Le transfert peut intervenir postérieurement à tout moment sur tout ou partie d'une compétence.

9. Syndicat de communes ( art. L. 5211-5 )

Créé entre communes membres d'un EPCI à fiscalité propre pour exercer ensemble une compétence non retenue par celui-ci.

10. Définition de l'intérêt communautaire ( art. L. 5214-16, L. 5215-20, L. 5216-5 et L. 5217-2 )

Pour déterminer au sein d'une compétence les actions et équipements maintenus au niveau communal et ceux transférés à l'intercommunalité.

Source : à partir d'éléments transmis par la direction générale des collectivités locales

Si l'intérêt communautaire permet d'ajuster les contours de la compétence transférée à l'intercommunalité, il doit reposer sur des critères objectifs écartant les caractères géographiques.

Même s'il permet aisément de distinguer les équipements intercommunaux de ceux relevant des communes, l'intérêt communautaire demeure insuffisant pour territorialiser totalement les compétences de l'EPCI.

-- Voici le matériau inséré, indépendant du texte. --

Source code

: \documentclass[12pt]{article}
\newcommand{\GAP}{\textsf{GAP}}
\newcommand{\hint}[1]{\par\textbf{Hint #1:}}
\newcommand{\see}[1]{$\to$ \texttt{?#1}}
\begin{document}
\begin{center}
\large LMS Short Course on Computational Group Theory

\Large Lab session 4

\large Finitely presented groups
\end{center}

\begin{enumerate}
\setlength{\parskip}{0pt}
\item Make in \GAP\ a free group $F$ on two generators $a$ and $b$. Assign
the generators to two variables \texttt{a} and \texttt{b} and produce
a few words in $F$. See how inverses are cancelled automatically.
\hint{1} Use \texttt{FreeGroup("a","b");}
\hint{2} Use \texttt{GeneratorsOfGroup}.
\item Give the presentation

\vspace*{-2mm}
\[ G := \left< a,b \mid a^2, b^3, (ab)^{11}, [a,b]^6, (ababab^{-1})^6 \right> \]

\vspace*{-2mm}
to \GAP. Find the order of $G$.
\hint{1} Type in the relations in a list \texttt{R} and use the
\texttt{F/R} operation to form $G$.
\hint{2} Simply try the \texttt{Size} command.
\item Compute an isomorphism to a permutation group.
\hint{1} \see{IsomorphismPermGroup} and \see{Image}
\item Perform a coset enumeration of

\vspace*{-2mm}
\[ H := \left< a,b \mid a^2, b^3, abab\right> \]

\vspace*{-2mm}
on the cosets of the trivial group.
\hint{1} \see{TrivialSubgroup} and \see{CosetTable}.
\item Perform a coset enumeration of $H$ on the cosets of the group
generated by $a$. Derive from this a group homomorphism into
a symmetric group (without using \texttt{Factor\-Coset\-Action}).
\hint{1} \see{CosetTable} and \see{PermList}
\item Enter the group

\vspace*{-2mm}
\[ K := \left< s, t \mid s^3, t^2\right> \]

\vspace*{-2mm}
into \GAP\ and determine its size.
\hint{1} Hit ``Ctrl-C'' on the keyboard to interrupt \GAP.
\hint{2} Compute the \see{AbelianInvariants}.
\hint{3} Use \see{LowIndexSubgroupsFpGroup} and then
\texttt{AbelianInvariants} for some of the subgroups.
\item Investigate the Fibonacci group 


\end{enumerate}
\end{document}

En dehors des outils juridiques précédemment rappelés, les élus, en de nombreux points du territoire, se sont attachés à adopter une organisation déconcentrée de l'intercommunalité. Il s'agit ainsi d'associer à la bonne marche du groupement l'ensemble de ses composantes. Certaines, en effet, peuvent se sentir exclues d'un ensemble rassemblant plusieurs dizaines de communes sur des périmètres hétérogènes. Dans ce cas, la réussite du projet intercommunal commande d'adapter finement l'exercice des compétences.

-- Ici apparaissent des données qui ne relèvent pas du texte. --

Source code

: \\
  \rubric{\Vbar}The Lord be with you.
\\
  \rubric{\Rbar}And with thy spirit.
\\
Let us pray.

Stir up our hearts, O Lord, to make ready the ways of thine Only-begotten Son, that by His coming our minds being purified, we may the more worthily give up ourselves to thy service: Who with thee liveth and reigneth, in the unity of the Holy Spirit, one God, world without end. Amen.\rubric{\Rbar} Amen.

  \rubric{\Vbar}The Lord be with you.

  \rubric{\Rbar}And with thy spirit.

Commissions géographiques, délégation de fonction aux vice-présidents du conseil communautaire, division du territoire intercommunal en pôles, déconcentration des services pour maintenir un service public de qualité à même de résoudre rapidement les difficultés du quotidien..., les initiatives se multiplient.

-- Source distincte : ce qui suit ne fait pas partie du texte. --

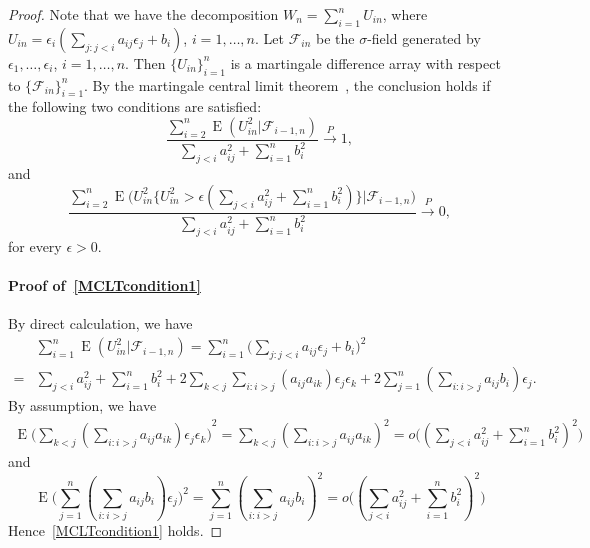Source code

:\documentclass[3p]{elsarticle}
\DeclareMathOperator{\myE}{E}
\theoremstyle{plain}
\theoremstyle{definition}
\theoremstyle{remark}
\begin{document}
 \begin{proof}
     Note that we have the decomposition $W_n=\sum_{i=1}^n U_{in}$, where $U_{in} =\epsilon_i (\sum_{j:j<i} a_{ij}\epsilon_j+b_i )$, $i=1,\ldots,n$.
    Let $\mathcal{F}_{in}$ be the $\sigma$-field generated by $\epsilon_1,\ldots,\epsilon_i$, $i=1,\ldots, n$.
     Then $\{U_{in}\}_{i=1}^n$ is a martingale difference array with respect to $\{\mathcal{F}_{in}\}_{i=1}^n$. 
     By the martingale central limit theorem~\citep[Theorem 1 of Chapter VIII ]{pollard1984convergence}, the conclusion holds if the following two conditions are satisfied:
     \begin{equation}\label{MCLTcondition1}
         \frac{\sum_{i=2}^n \myE(U_{in}^2 |\mathcal{F}_{i-1,n})}{\sum_{j<i} a_{ij}^2+\sum_{i=1}^n b_i^2}\xrightarrow{P} 1,
     \end{equation}
     and
     \begin{equation}\label{MCLTcondition2}
         \frac{\sum_{i=2}^n \myE\big(U_{in}^2\big\{U_{in}^2>\epsilon (\sum_{j<i} a_{ij}^2+\sum_{i=1}^n b_i^2)\big\}\big|\mathcal{F}_{i-1,n}\big)}{\sum_{ j<i} a_{ij}^2+\sum_{i=1}^n b_i^2}\xrightarrow{P} 0,
     \end{equation}
     for every $\epsilon>0$.

     \paragraph{Proof of~\eqref{MCLTcondition1}}
By direct calculation, we have
     \begin{equation*}
         \begin{aligned}
             &\sum_{i=1}^n \myE(U_{in}^2 |\mathcal{F}_{i-1,n})
             =\sum_{i=1}^n \big(\sum_{j:j<i}a_{ij}\epsilon_j +b_i \big)^2\\
             =&\sum_{j<i} a_{ij}^2+\sum_{i=1}^n b_i^2 +2\sum_{k<j} \sum_{i:i>j}(a_{ij}a_{ik})\epsilon_j \epsilon_k+2\sum_{j=1}^n (\sum_{i:i>j} a_{ij}b_i) \epsilon_j.
         \end{aligned}
     \end{equation*}
     By assumption, we have
     \begin{equation*}
         \begin{aligned}
             \myE{\big(\sum_{k<j} (\sum_{i:i>j}a_{ij}a_{ik})\epsilon_j \epsilon_k \big)}^2
             =
             \sum_{k<j} (\sum_{i:i>j}a_{ij}a_{ik})^2
             =
             o\big((\sum_{j<i} a_{ij}^2 +\sum_{i=1}^n b_i^2)^2\big)
         \end{aligned}
     \end{equation*}
     and
     $$
     \myE \big(\sum_{j=1}^n (\sum_{i:i>j} a_{ij}b_i) \epsilon_j\big)^2
     =
     \sum_{j=1}^n (\sum_{i:i>j} a_{ij}b_i)^2 
             =
             o\big((\sum_{j<i} a_{ij}^2 +\sum_{i=1}^n b_i^2)^2\big)
     $$
     Hence~\eqref{MCLTcondition1} holds.

\end{proof}
\end{document}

Une enquête de l'Assemblée des communautés de France (AdCF) et de Mairie-Conseil, conduite en septembre 2016, a recensé les pratiques envisagées dans les communautés XXL 5 ( * ) . Près de 90 % des réponses reçues envisageaient de créer des pôles de proximité par l'intermédiaire de services déconcentrés. C'est le cas de Loire Forez Agglomération (88 communes) et de la communauté de communes Sarrebourg - Moselle Sud (76 communes).

De telles structures existent déjà dans certaines communautés : cinq « pôles de services de proximité » ont été implantés sur le territoire de la nouvelle communauté de communes du Grand Autunois Morvan (54 communes) résultant de la fusion de trois communautés.

L'étude observe que « la fonction de directeur de pôle est généralement pensée comme une interface entre les élus communautaires et municipaux d'une part, et la direction de la communauté d'autre part ».

Parfois, la territorialisation concerne une compétence particulière. C'est la voie choisie par la communauté d'agglomération de Blois pour l'élaboration du plan local d'urbanisme intercommunal (PLUi).

L'élaboration du PLUi dans la communauté d'agglomération de Blois

Le périmètre intercommunal a été divisé en cinq unités géographiques au sein desquelles se construit le document.

Pour chacune d'entre elles, des conseillers communautaires référents sont le relais entre le conseil communautaire et les élus communaux dont ils se font les interprètes. Ces référents conduisent les travaux du PLUi pour leur circonscription géographique et participent à l'ensemble des réunions d'élaboration du PLUi. Les élus communaux, à raison d'un par commune, participent à ces différents travaux et constituent l'interface entre leur conseil municipal et le conseiller communautaire référent.

Tout au long des différentes phases des chantiers, d'autres élus communaux seront associés à ces travaux en fonction de leur sensibilité et de leur compétence.

Cet exemple illustre l'impérative obligation d'associer les élus - de l'intercommunalité comme de ses communes membres - afin que vive la démocratie locale et soit confortée la cohérence du projet communautaire.


* 4 Les syndicats mixtes ouverts dits restreints sont composés de collectivités territoriales et/ou de leurs groupements.

* 5 Cf. « Les pôles de proximité dans les communautés XXL », www.adcf.org, n° 213, octobre 2016.